私は1950年代から1970年代のアメリカ黒人Blues+R&Bが主なので、ほとんどモノラルの45回転盤を集めているのだが、最初に45回転盤が出る時のうたい文句と、LP化される時のコンセプトの違いには戸惑うことが多かった。例えばJazzボーカルで名を成した人のLPからは想像もできない赤裸々なBluesが45回転盤の時代には出ていたようなことはよくあった。つまり45回転盤がいろいろ出た中から、そういった過去のBluesを削除してJazzボーカルのLPが作られていったことをあらわしている。

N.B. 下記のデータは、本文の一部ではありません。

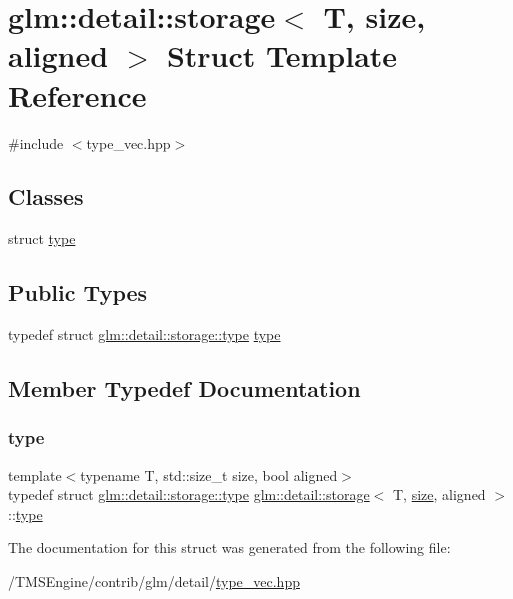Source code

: \hypertarget{structglm_1_1detail_1_1storage}{}\section{glm\+:\+:detail\+:\+:storage$<$ T, size, aligned $>$ Struct Template Reference}
\label{structglm_1_1detail_1_1storage}


{\ttfamily \#include $<$type\+\_\+vec.\+hpp$>$}

\subsection*{Classes}
\begin{DoxyCompactItemize}
\item 
struct \hyperlink{structglm_1_1detail_1_1storage_1_1type}{type}
\end{DoxyCompactItemize}
\subsection*{Public Types}
\begin{DoxyCompactItemize}
\item 
typedef struct \hyperlink{structglm_1_1detail_1_1storage_1_1type}{glm\+::detail\+::storage\+::type} \hyperlink{structglm_1_1detail_1_1storage_a11188a4949646a1c74aea5181fc8213d}{type}
\end{DoxyCompactItemize}


\subsection{Member Typedef Documentation}
\mbox{\label{structglm_1_1detail_1_1storage_a11188a4949646a1c74aea5181fc8213d}} 
\subsubsection{\texorpdfstring{type}{type}}
{\footnotesize\ttfamily template$<$typename T, std\+::size\+\_\+t size, bool aligned$>$ \\
typedef struct \hyperlink{structglm_1_1detail_1_1storage_1_1type}{glm\+::detail\+::storage\+::type}  \hyperlink{structglm_1_1detail_1_1storage}{glm\+::detail\+::storage}$<$ T, \hyperlink{_s_d_l__opengl__glext_8h_a3d1e3edfcf61ca2d831883e1afbad89e}{size}, aligned $>$\+::\hyperlink{structglm_1_1detail_1_1storage_1_1type}{type}}



The documentation for this struct was generated from the following file\+:\begin{DoxyCompactItemize}
\item 
/\+T\+M\+S\+Engine/contrib/glm/detail/\hyperlink{type__vec_8hpp}{type\+\_\+vec.\+hpp}\end{DoxyCompactItemize}
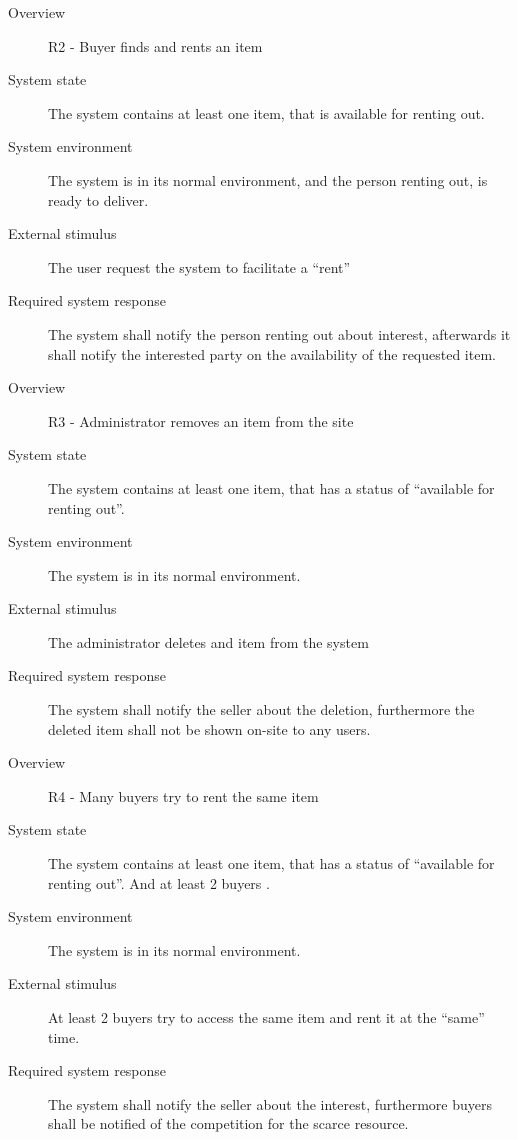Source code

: \documentclass[a4paper,11pt]{report}
\newcommand{\seller}{ seller }
\newcommand{\buyers}{ buyers }
\newcommand{\Buyer}{ Buyer }
\begin{document}
\begin{description}
    \item[Overview] R2 - \Buyer finds and rents an item
    \item[System state] The system contains at least one item, that is
        available for renting out.
    \item[System environment] The system is in its normal environment, and the
        person renting out, is ready to deliver.
    \item[External stimulus] The user request the system to facilitate a
        ``rent''
    \item[Required system response] The system shall notify the person renting
        out about interest, afterwards it shall notify the interested party on
        the availability of the requested item.
\end{description}

\begin{description}
    \item[Overview] R3 - Administrator removes an item from the site
    \item[System state] The system contains at least one item, that has a
        status of ``available for renting out''.
    \item[System environment] The system is in its normal environment.
    \item[External stimulus] The administrator deletes and item from the system 
    \item[Required system response] The system shall notify the \seller about
        the deletion, furthermore the deleted item shall not be shown on-site
        to any users.
\end{description}

\begin{description}
    \item[Overview] R4 - Many \buyers try to rent the same item
    \item[System state] The system contains at least one item, that has a
        status of ``available for renting out''. And at least 2 \buyers.
    \item[System environment] The system is in its normal environment.
    \item[External stimulus] At least 2 \buyers try to access the same item and
        rent it at the ``same'' time.
    \item[Required system response] The system shall notify the \seller about
        the interest, furthermore \buyers shall be notified of the competition
        for the scarce resource.
\end{description}
\end{document}
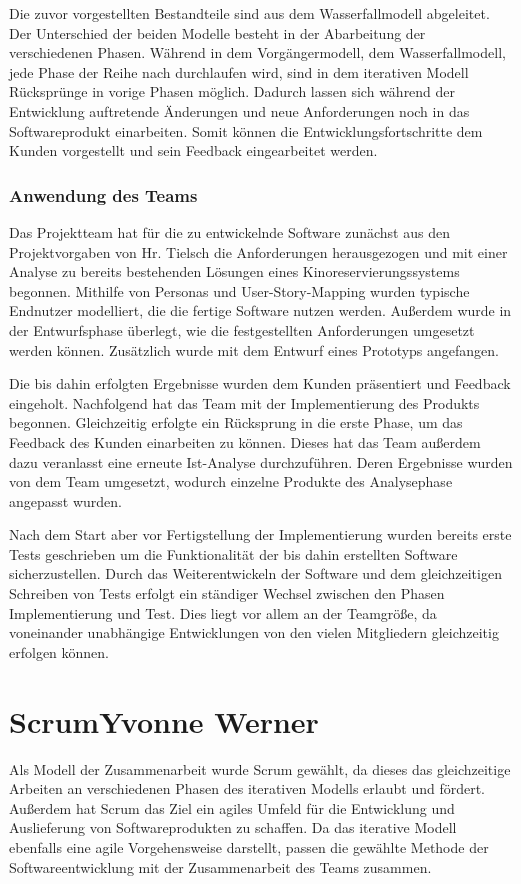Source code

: Die zuvor vorgestellten Bestandteile sind aus dem Wasserfallmodell abgeleitet. Der Unterschied der beiden Modelle besteht in der Abarbeitung der verschiedenen Phasen. Während in dem Vorgängermodell, dem Wasserfallmodell, jede Phase der Reihe nach durchlaufen wird, sind in dem iterativen Modell Rücksprünge in vorige Phasen möglich. Dadurch lassen sich während der Entwicklung auftretende Änderungen und neue Anforderungen noch in das Softwareprodukt einarbeiten. Somit können die Entwicklungsfortschritte dem Kunden vorgestellt und sein Feedback eingearbeitet werden. 

\subsubsection{Anwendung des Teams}
Das Projektteam hat für die zu entwickelnde Software zunächst aus den Projektvorgaben von Hr. Tielsch die Anforderungen herausgezogen und mit einer Analyse zu bereits bestehenden Lösungen eines Kinoreservierungssystems begonnen. Mithilfe von Personas und User-Story-Mapping wurden typische Endnutzer modelliert, die die fertige Software nutzen werden. Außerdem wurde in der Entwurfsphase überlegt, wie die festgestellten Anforderungen umgesetzt werden können. Zusätzlich wurde mit dem Entwurf eines Prototyps angefangen. 

Die bis dahin erfolgten Ergebnisse wurden dem Kunden präsentiert und Feedback eingeholt. Nachfolgend hat das Team mit der Implementierung des Produkts begonnen. Gleichzeitig erfolgte ein Rücksprung in die erste Phase, um das Feedback des Kunden einarbeiten zu können. Dieses hat das Team außerdem dazu veranlasst eine erneute Ist-Analyse durchzuführen. Deren Ergebnisse wurden von dem Team umgesetzt, wodurch einzelne Produkte des Analysephase angepasst wurden. 

Nach dem Start aber vor Fertigstellung der Implementierung wurden bereits erste Tests geschrieben um die Funktionalität der bis dahin erstellten Software sicherzustellen. Durch das Weiterentwickeln der Software und dem gleichzeitigen Schreiben von Tests erfolgt ein ständiger Wechsel zwischen den Phasen Implementierung und Test. Dies liegt vor allem an der Teamgröße, da voneinander unabhängige Entwicklungen von den vielen Mitgliedern gleichzeitig erfolgen können. 
 
\section[Scrum]{Scrum{\hfill \normalsize Yvonne Werner}} \label{chapter:SCRUM}
Als Modell der Zusammenarbeit wurde Scrum gewählt, da dieses das gleichzeitige Arbeiten an verschiedenen Phasen des iterativen Modells erlaubt und fördert. Außerdem hat Scrum das Ziel ein agiles Umfeld für die Entwicklung und Auslieferung von Softwareprodukten zu schaffen. Da das iterative Modell ebenfalls eine agile Vorgehensweise darstellt, passen die gewählte Methode der Softwareentwicklung mit der Zusammenarbeit des Teams zusammen.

JazzでもSoulでも、LPが出る時にはBluesは入れないという風潮が出来上がっていったのである。それは1960年代初頭の公民権運動の広まり以降はBluesの録音がされなくなっていったことと同期している。Bluesはライブでは歌われていてもレコードとしてはラジオやテレビで紹介してもらえず、マーケティングし難いものになっていた。
ラジオやテレビは音楽の放送時間枠が決まっているので、黒人のrockやR&Bで目立つ曲が増えてくると、Bluesなど古い形式の音楽は後回しになっていったということもあっただろう。
しかしアメリカでは締め出されたBlues系音楽はイギリスに飛び火するようになった。モータウンを興したBerry Gordy はBlues系音楽を締め出した張本人でもあるのだが、モータウンの初期にはいくつかBlues系のヒットも出していて、有名どころは "Money" である。この曲はアマチュア時代のビートルズもローリングストーンズもレパートリーにしていたほど定番の曲となっていた。イギリスではアメリカのR&Bは紹介はされていたものの、それ以上にライブ中心のロックシーンが盛り上がって定番の曲をみんなでシェアしていた時代だったといえるだろう。
これはMoneyという曲をレコード会社がマーケティングするのではなく、ミュージシャンがマーケティングしていたようなものである。こういうライブの盛り上がりの中からヒットがでるように、再びなるのだろうか?